Transactions are useful for any stream processing application where accuracy is important, and especially where stream processing includes aggregation and/or joins. If the stream processing application only performs single record transformation and filtering, there is no internal state to update, and even if duplicates were introduced in the process, it is fairly straightforward to filter them out of the output stream. When the stream processing application aggregates several records into one, it is much more difficult to check whether a result record is wrong because some input records were counted more than once; it is impossible to correct the result without re-processing the input.
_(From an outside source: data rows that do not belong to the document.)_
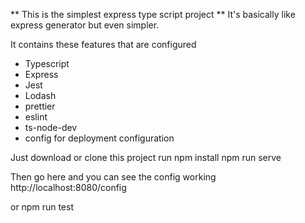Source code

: ** This is the simplest express type script project **
It's basically like express generator but even simpler.

It contains these features that are configured
 - Typescript
 - Express
 - Jest
 - Lodash
 - prettier
 - eslint
 - ts-node-dev
 - config for deployment configuration

Just download or clone this project
run   npm install
npm run serve

Then go here and you can see the config working
http://localhost:8080/config

or npm run test

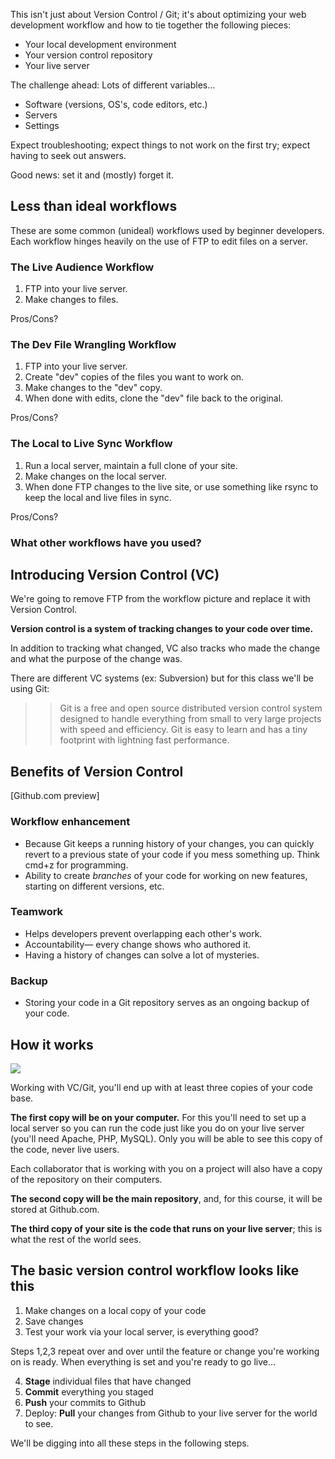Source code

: This isn't just about Version Control / Git; it's about optimizing your web development workflow and how to tie together the following pieces:

+ Your local development environment
+ Your version control repository
+ Your live server

The challenge ahead: Lots of different variables...

+ Software (versions, OS's, code editors, etc.)
+ Servers
+ Settings

Expect troubleshooting; expect things to not work on the first try; expect having to seek out answers.

Good news: set it and (mostly) forget it.

## Less than ideal workflows
These are some common (unideal) workflows used by beginner developers. Each workflow hinges heavily on the use of FTP to edit files on a server.

### The Live Audience Workflow
1. FTP into your live server.
2. Make changes to files.

Pros/Cons?

<!--
__Upsides__ Straightforward, quick to set up
__Downsides__ Users viewing your site can see the changes as you make them; no history of changes
-->

### The Dev File Wrangling Workflow
1. FTP into your live server.
2. Create "dev" copies of the files you want to work on.
3. Make changes to the "dev" copy.
4. When done with edits, clone the "dev" file back to the original.

Pros/Cons?

<!-- 
+ Downsides: Tedious; apps very rarely touch just one file, no history of changes
+ Upsides: Users can't see the changes as you make them
-->

### The Local to Live Sync Workflow
1. Run a local server, maintain a full clone of your site.
2. Make changes on the local server.
3. When done FTP changes to the live site, or use something like rsync to keep the local and live files in sync.

Pros/Cons?

<!--
+ Downsides: Have to keep track of all the files you've made changes to, no history of changes
+ Upsides: Users can't see the changes as you make them
--> 

### What other workflows have you used?





## Introducing Version Control (VC)
We're going to remove FTP from the workflow picture and replace it with Version Control.

__Version control is a system of tracking changes to your code over time.__

In addition to tracking what changed, VC also tracks who made the change and what the purpose of the change was.

There are different VC systems (ex: Subversion) but for this class we'll be using Git:

>> Git is a free and open source distributed version control system designed to handle everything from small to very large projects with speed and efficiency. Git is easy to learn and has a tiny footprint with lightning fast performance.




## Benefits of Version Control

[Github.com preview]

### Workflow enhancement
+ Because Git keeps a running history of your changes, you can quickly revert to a previous state of your code if you mess something up. Think cmd+z for programming.
+ Ability to create *branches* of your code for working on new features, starting on different versions, etc.

### Teamwork
+ Helps developers prevent overlapping each other's work.
+ Accountability&mdash; every change shows who authored it.
+ Having a history of changes can solve a lot of mysteries. 

### Backup
+ Storing your code in a Git repository serves as an ongoing backup of your code.




## How it works
<img src='http://making-the-internet.s3.amazonaws.com/vc-local-main-git-users.png'>

Working with VC/Git, you'll end up with at least three copies of your code base.

__The first copy will be on your computer.__ For this you'll need to set up a local server so you can run the code just like you do on your live server (you'll need Apache, PHP, MySQL). Only you will be able to see this copy of the code, never live users.

Each collaborator that is working with you on a project will also have a copy of the repository on their computers.  

__The second copy will be the main repository__, and, for this course, it will be stored at Github.com.

__The third copy of your site is the code that runs on your live server__; this is what the rest of the world sees.




## The basic version control workflow looks like this

1. Make changes on a local copy of your code
2. Save changes
3. Test your work via your local server, is everything good? 

Steps 1,2,3 repeat over and over until the feature or change you're working on is ready.
When everything is set and you're ready to go live...

4. __Stage__ individual files that have changed
5. __Commit__ everything you staged
6. __Push__ your commits to Github
7. Deploy: __Pull__ your changes from Github to your live server for the world to see.

We'll be digging into all these steps in the following steps.
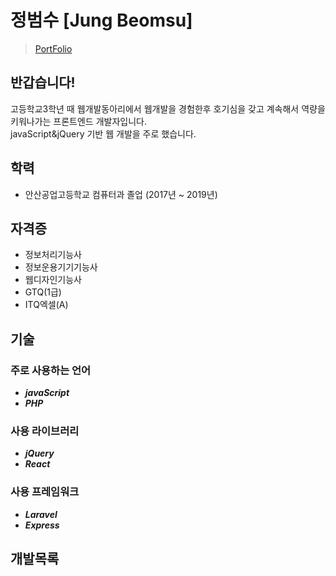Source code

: # 정범수 [Jung Beomsu]
> [PortFolio]()
## 반갑습니다!
고등학교3학년 때 웹개발동아리에서 웹개발을 경험한후 호기심을 갖고 계속해서 역량을 키워나가는 프론트엔드 개발자입니다.
<br>
javaScript&jQuery 기반 웹 개발을 주로 했습니다.

## 학력
- 안산공업고등학교 컴퓨터과 졸업 (2017년 ~ 2019년)

## 자격증
- 정보처리기능사
- 정보운용기기기능사
- 웹디자인기능사
- GTQ(1급)
- ITQ엑셀(A)

## 기술
  ### 주로 사용하는 언어
  - ***javaScript***
  - ***PHP***

  ### 사용 라이브러리
  - ***jQuery***
  - ***React***

  ### 사용 프레임워크
  - ***Laravel***
  - ***Express***
  
## 개발목록
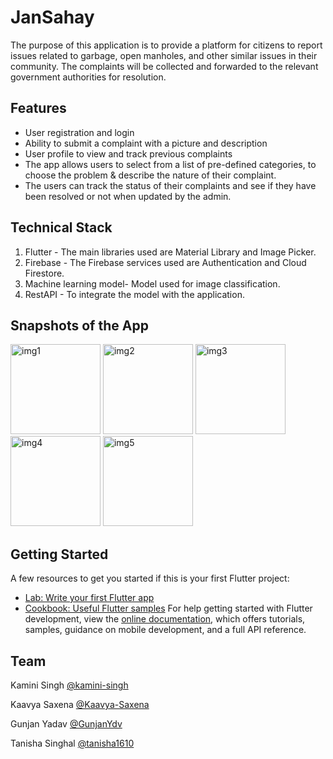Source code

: # JanSahay
The purpose of this application is to provide a platform for citizens to report issues related to garbage, open manholes, and other similar issues in their community. The complaints will be collected and forwarded to the relevant government authorities for resolution.

## Features
- User registration and login
- Ability to submit a complaint with a picture and description
- User profile to view and track previous complaints
- The app allows users to select from a list of pre-defined categories, to choose the problem & describe the nature of their complaint.
- The users can track the status of their complaints and see if they have been resolved or not when updated by the admin.

## Technical Stack
1. Flutter - The main libraries used are Material Library and Image Picker.
2. Firebase - The Firebase services used are Authentication and Cloud Firestore.
3. Machine learning model- Model used for image classification.
4. RestAPI - To integrate the model with the application.

## Snapshots of the App
<img width="144" alt="img1" src="https://user-images.githubusercontent.com/79650635/218324893-7c188802-b70f-40db-b8f1-a865ac960377.jpeg">                  <img width="144" alt="img2" src="https://user-images.githubusercontent.com/79650635/218325300-56203b5a-1e58-4e07-ad54-1c886ce46364.jpeg">                   <img width="144" alt="img3" src="https://user-images.githubusercontent.com/79650635/218324898-43e25d97-e0ff-4fff-8168-fdf215e22082.jpeg">                   <img width="144" alt="img4" src="https://user-images.githubusercontent.com/79650635/218324900-f6b73788-2100-448e-bd92-7289ddd3a84d.jpeg">                   <img width="144" alt="img5" src="https://user-images.githubusercontent.com/79650635/218324885-d0442257-799f-49d4-8c76-c959ed53f86b.jpeg">

## Getting Started
A few resources to get you started if this is your first Flutter project:
- [Lab: Write your first Flutter app](https://docs.flutter.dev/get-started/codelab)
- [Cookbook: Useful Flutter samples](https://docs.flutter.dev/cookbook)
For help getting started with Flutter development, view the
[online documentation](https://docs.flutter.dev/), which offers tutorials,
samples, guidance on mobile development, and a full API reference.

## Team 
Kamini Singh [@kamini-singh](https://github.com/kamini-singh)

Kaavya Saxena [@Kaavya-Saxena](http://github.com/Kaavya-Saxena)

Gunjan Yadav [@GunjanYdv](https://github.com/GunjanYdv)

Tanisha Singhal [@tanisha1610](http://github.com/tanisha1610)


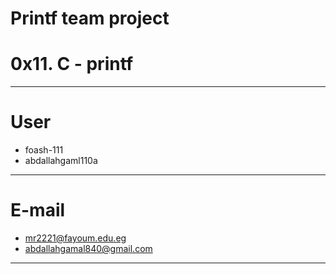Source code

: # Printf team project
# 0x11. C - printf
------------------------------
# User
- foash-111
- abdallahgaml110a
-------------------------------
# E-mail
- mr2221@fayoum.edu.eg
- abdallahgamal840@gmail.com
-------------------------------

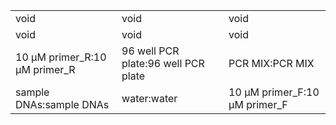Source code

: ||||
|----|----|----|
|void|void|void|
|void|void|void|
|10 μM primer_R:10 μM primer_R|96 well PCR plate:96 well PCR plate|PCR MIX:PCR MIX|
|sample DNAs:sample DNAs|water:water|10 μM primer_F:10 μM primer_F|
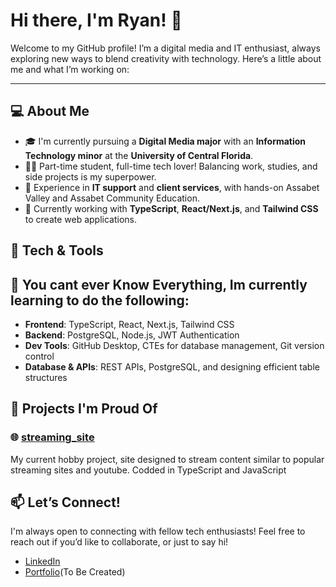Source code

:# Hi there, I'm Ryan! 👋

Welcome to my GitHub profile! I’m a digital media and IT enthusiast, always exploring new ways to blend creativity with technology. Here’s a little about me and what I’m working on:

---

## 💻 About Me

- 🎓 I'm currently pursuing a **Digital Media major** with an **Information Technology minor** at the **University of Central Florida**.
- 🧑‍💻 Part-time student, full-time tech lover! Balancing work, studies, and side projects is my superpower.
- 💼 Experience in **IT support** and **client services**, with hands-on Assabet Valley and Assabet Community Education.
- 🎨 Currently working with **TypeScript**, **React/Next.js**, and **Tailwind CSS** to create web applications.

## 🔧 Tech & Tools

## 🌱 You cant ever Know Everything, Im currently learning to do the following:
- **Frontend**: TypeScript, React, Next.js, Tailwind CSS
- **Backend**: PostgreSQL, Node.js, JWT Authentication
- **Dev Tools**: GitHub Desktop, CTEs for database management, Git version control
- **Database & APIs**: REST APIs, PostgreSQL, and designing efficient table structures

## 🌟 Projects I'm Proud Of

### 🌐 [streaming_site](https://github.com/RyanCulkin4/streaming_site)
My current hobby project, site designed to stream content similar to popular streaming sites and youtube. Codded in TypeScript and JavaScript 

## 📫 Let’s Connect!

I'm always open to connecting with fellow tech enthusiasts! Feel free to reach out if you’d like to collaborate, or just to say hi!

- [LinkedIn](https://www.linkedin.com/in/ryan-culkin/)
- [Portfolio]()(To Be Created)
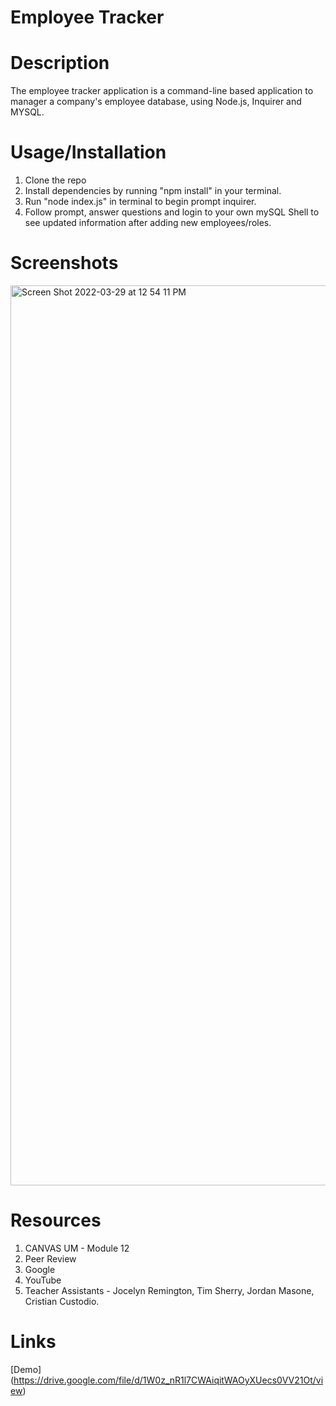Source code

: # Employee Tracker

# Description

The employee tracker application is a command-line based application to manager a company's employee database, using Node.js, Inquirer and MYSQL.

# Usage/Installation

1. Clone the repo
2. Install dependencies by running "npm install" in your terminal.
3. Run "node index.js" in terminal to begin prompt inquirer.
4. Follow prompt, answer questions and login to your own mySQL Shell to see updated information after adding new employees/roles.

# Screenshots

<img width="1440" alt="Screen Shot 2022-03-29 at 12 54 11 PM" src="https://user-images.githubusercontent.com/95050386/160666059-9d9ac163-7a8a-49c3-87ed-1d6ab845924c.png">

# Resources

1. CANVAS UM - Module 12
2. Peer Review
3. Google
4. YouTube
5. Teacher Assistants - Jocelyn Remington, Tim Sherry, Jordan Masone, Cristian Custodio.

# Links

[Demo] (https://drive.google.com/file/d/1W0z_nR1l7CWAiqitWAOyXUecs0VV21Ot/view)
Financial applications are typical examples of complex streams processing applications where exactly-once capabilities are used to guarantee accurate aggregation. However, because it is rather trivial to configure any Kafka Streams application to provide exactly-once guarantees, we’ve seen it enabled in more mundane use-cases including, for instance, chatbots.
What problems do Transactions solve?

Consider a simple stream processing application: It reads events from a source topic, maybe processes them and writes results to another topic. We want to be sure that for each message we process, the results are written exactly once. What can possibly go wrong?

It turns out that quite a few things could go wrong. Let’s look at two scenarios:
Re-processing caused by application crashes

After consuming a message from the source cluster and processing it, the application has to do two things: produce the result to the output topic, and commit the offset of the message that we consumed. Suppose that these two separate actions happen in this order. What happens if the application crashes after the output was produced but before the offset of the input was committed?

In chapter 4 we discussed what happens when a consumer crashes: After a few seconds the lack of heartbeat will trigger a rebalance and the partitions the consumer was consuming from will be re-assigned to a different consumer. That consumer will begin consuming records from those partitions starting at the last committed offset. This means that all the records that were processed by the application between the last committed offset and the crash will be processed again and the results will be written to the output topic again — resulting in duplicates.
Re-processing caused by zombie applications

What happens if our application just consumed a batch of records from Kafka and then froze or lost connectivity to Kafka before doing anything else with this batch of records?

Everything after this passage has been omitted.